Anyone who loves their life will lose it, while anyone who hates their life in this world will keep it for eternal life.
John 12:25 NIV
To love your life is to lose it. And to lose your life is to keep it eternally. This seems like such a contradiction to how we normally view life. People who hate their lives are encouraged to seek counseling. Advertisers take advantage of our desire to love life, trying to convince us that the more, and better, things we have, the more we can love life. But here, as well as in similar passages in each of the other gospels, Jesus tells us just the opposite.
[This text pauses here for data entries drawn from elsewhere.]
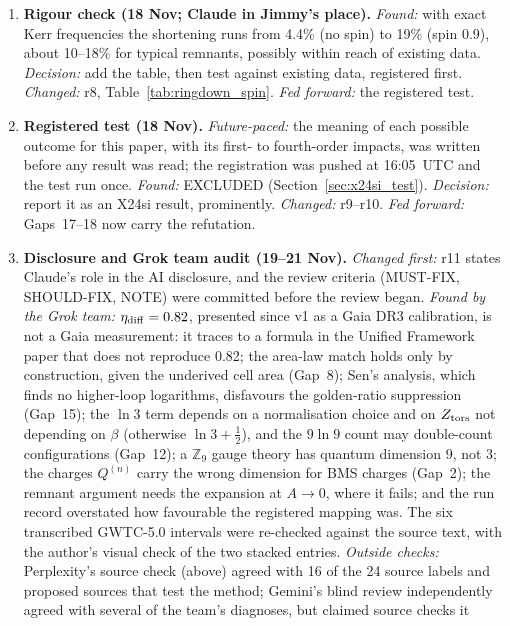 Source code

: \documentclass[11pt,a4paper]{article}
\begin{document}
\begin{enumerate}[leftmargin=*, label=\textbf{T\arabic*.}, itemsep=3pt]
    added as Fig.~\ref{fig:grace_run}. \emph{Fed forward:} a rigour check.
  \item \textbf{Rigour check (18 Nov; Claude in Jimmy's place).} \emph{Found:} with exact Kerr
    frequencies the shortening runs from 4.4\% (no spin) to 19\% (spin 0.9), about 10--18\%
    for typical remnants, possibly within reach of existing data. \emph{Decision:} add the
    table, then test against existing data, registered first. \emph{Changed:} r8,
    Table~\ref{tab:ringdown_spin}. \emph{Fed forward:} the registered test.
  \item \textbf{Registered test (18 Nov).} \emph{Future-paced:} the meaning of each possible
    outcome for this paper, with its first- to fourth-order impacts, was written before any
    result was read; the registration was pushed at 16:05~UTC and the test run once.
    \emph{Found:} EXCLUDED (Section~\ref{sec:x24si_test}). \emph{Decision:} report it as an
    X24si result, prominently. \emph{Changed:} r9--r10. \emph{Fed forward:} Gaps~17--18 now
    carry the refutation.
  \item \textbf{Disclosure and Grok team audit (19--21 Nov).} \emph{Changed first:} r11
    states Claude's role in the AI disclosure, and the review criteria (MUST-FIX, SHOULD-FIX,
    NOTE) were committed before the review began. \emph{Found by the Grok team:}
    $\eta_{\rm diff} = 0.82$, presented since v1 as a Gaia DR3 calibration, is not a Gaia
    measurement: it traces to a formula in the Unified Framework paper that does not reproduce
    0.82; the area-law match holds only by construction, given the underived cell area
    (Gap~8); Sen's analysis, which finds no higher-loop logarithms, disfavours the
    golden-ratio suppression (Gap~15); the $\ln 3$ term depends on a normalisation choice and
    on $Z_{\rm tors}$ not depending on $\beta$ (otherwise $\ln 3 + \frac12$), and the $9\ln 9$
    count may double-count configurations (Gap~12); a $\mathbb{Z}_9$ gauge theory has quantum
    dimension 9, not 3; the charges $Q^{(n)}$ carry the wrong dimension for BMS charges
    (Gap~2); the remnant argument needs the expansion at $A\to 0$, where it fails; and the run
    record overstated how favourable the registered mapping was. The six transcribed GWTC-5.0
    intervals were re-checked against the source text, with the author's visual check of the
    two stacked entries. \emph{Outside checks:} Perplexity's source check (above) agreed with
    16 of the 24 source labels and proposed sources that test the method; Gemini's blind review
    independently agreed with several of the team's diagnoses, but claimed source checks it

\end{enumerate}
\end{document}
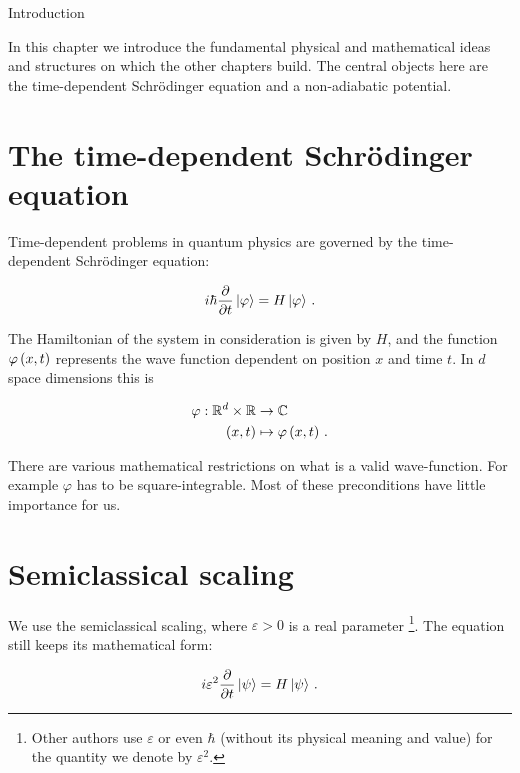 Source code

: \begin{chapter}{Introduction}
\label{ch:introduction}

In this chapter we introduce the fundamental physical and mathematical ideas and
structures on which the other chapters build. The central objects here are the
time-dependent Schrödinger equation and a non-adiabatic potential.


\section{The time-dependent Schrödinger equation}

Time-dependent problems in quantum physics are governed by the time-dependent
Schrödinger equation:

\begin{equation} \label{eq:basics_tdse_simple}
  i \hbar \frac{\partial}{\partial t} \Ket{\varphi} = H \Ket{\varphi} \,.
\end{equation}

The Hamiltonian of the system in consideration is given by $H$, and the function
$\varphi\left( x,t \right)$ represents the wave function dependent on position $x$ and
time $t$. In $d$ space dimensions this is

\begin{align*}
  \varphi : \mathbb{R}^d \times \mathbb{R} & \rightarrow \mathbb{C} \\
                       \left( x, t \right) & \mapsto \varphi\left( x,t \right) \,.
\end{align*}

There are various mathematical restrictions on what is a valid wave-function. For
example $\varphi$ has to be square-integrable. Most of these preconditions have
little importance for us.

\section{Semiclassical scaling}

We use the semiclassical scaling, where $\varepsilon > 0$ is a real parameter
\footnote{Other authors use $\varepsilon$ or even $\hbar$ (without its physical
meaning and value) for the quantity we denote by $\varepsilon^2$.}. The equation
still keeps its mathematical form:

\begin{equation} \label{eq:basics_tdse_semi}
  i \varepsilon^2 \frac{\partial}{\partial t} \Ket{\psi} = H \Ket{\psi} \,.
\end{equation}


\end{chapter}
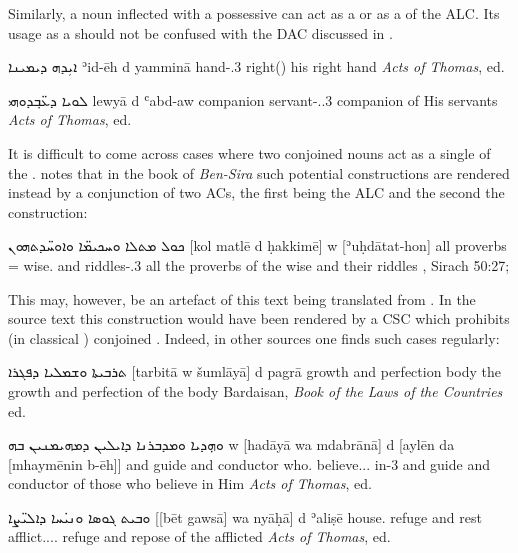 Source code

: {{ Similarly, a noun inflected with a possessive  can act as a \prim or as a \secn of the ALC. Its usage as a \prim should not be confused with the DAC discussed in . 
 
 {ܐܝܼܕܗ ܕܝܡܝܢܐ}
 {ʾid-ēh d\cb{} yamminā}
 {hand-\poss.3\masc{} \lnk\cb{} right(\fem)}
 {his right hand}
 {\textit{Acts of Thomas}, ed.\ \cite[]{WrightActs}}
 
 {ܠܘܝܐ ܕܥ̈ܒ݂ܕܘܗܝ}
 {lewyā d\cb{} ʿabd-aw}
 {companion \lnk\cb{} servant-\pl.\poss.3\masc}
 {companion of His servants}
 {\textit{Acts of Thomas}, ed.\ \cite[]{WrightActs}}\antipar
 \newpage 
 
  It is difficult to come across cases where two conjoined nouns act as a single \prim of the . \citet[204]{PeursenBenSira} notes that in the book of \textit{Ben-Sira} such potential constructions are rendered instead by a conjunction of two ACs, the first being the ALC and the second the  construction:
 
{ܟܘܠ ܡܬܠܐ ܘܚܟܝܡ̈ܐ ܘܐܘܚ̈ܕܬܗܘܢ}
{[kol matlē d\cb{} ḥakkimē] w\cb{} [ʾuḥdātat-hon]}
{all proverbs \lnk= wise.\pl{} and\cb{} riddles-\poss.3\pl}
{all the proverbs of the wise and their riddles}
{\Pesh, Sirach 50:27; \cite[204]{PeursenBenSira}}
 
This may, however, be an artefact of this text being translated from . In the source text this construction would have been rendered by a CSC which prohibits (in classical ) conjoined \prims. Indeed, in other sources one finds such cases regularly:

{ܬܪܒܝܬܐ ܘܫܡܠܝܐ ܕܦܓܪܐ}
{[tarbitā w\cb{} šumlāyā] d\cb{} pagrā}
{growth and\cb{} perfection \lnk\cb{} body}
{the growth and perfection of the body}
{Bardaisan, \textit{Book of the Laws of the Countries} ed. \cite[34:14]{Drijvers} \apud \cite[123]{BakkerBardaisan}}


{ܘܗ̣ܕܝܐ ܘܡܕܒܪܢܐ ܕܐܝܠܝܢ ܕܡܗܝܡܢܝܢ ܒܗ}
{w\cb{} [hadāyā wa\cb{} mdabrānā] d\cb{} [aylēn da\cb{} [mhaymēnin b-ēh]]}
{and\cb{} guide and\cb{} conductor \lnk\cb{} who.\pl{} \lnk\cb{} believe.\ptcp.\mpl.\abs{} in-3\masc}
{and guide and conductor of those who believe in Him}
{\textit{Acts of Thomas}, ed.\ \cite[]{WrightActs}}

{ܘܒܝܬ ܓܘܣܐ ܘܢܝ̇ܚܐ ܕܐܠܝ̈ܨ\hspace{-0.7ex}ܐ}
{[[bēt gawsā] wa\cb{} nyāḥā] d\cb{} ʾaliṣē}
{house.\cst{} refuge and\cb{} rest \lnk\cb{} afflict.\pass.\ptcp.\emp.\mpl}
{refuge and repose of the afflicted} 
{\textit{Acts of Thomas}, ed.\ \cite[]{WrightActs}}

}}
Jesus’ mini-parable preceding this is key to understanding what Jesus is telling us here. “Unless a kernel of wheat falls to the ground and dies, it remains only a single seed. But if it dies, it produces many seeds.” You might correctly argue that a kernel of wheat does not die when it falls to the ground and is buried. But that would be to miss the point that Jesus is making. That kernel could cling to its life on the stalk, enjoying life in the warm sun and cool breeze. But, in doing so, it gains nothing. However, when it gives up its life on the stalk and falls to the ground, its life is reproduced many times over in the new wheat that grows from it.
So too, when I cling to this life, seeking to maximize its joy and pleasure, I will end up losing everything. Jesus calls on us instead to give up this life for him. To allow him to remake us and use us. And when we do, we will experience life with him, now and eternally.
Only by dying to this life, even while living in this world, can I experience eternal life.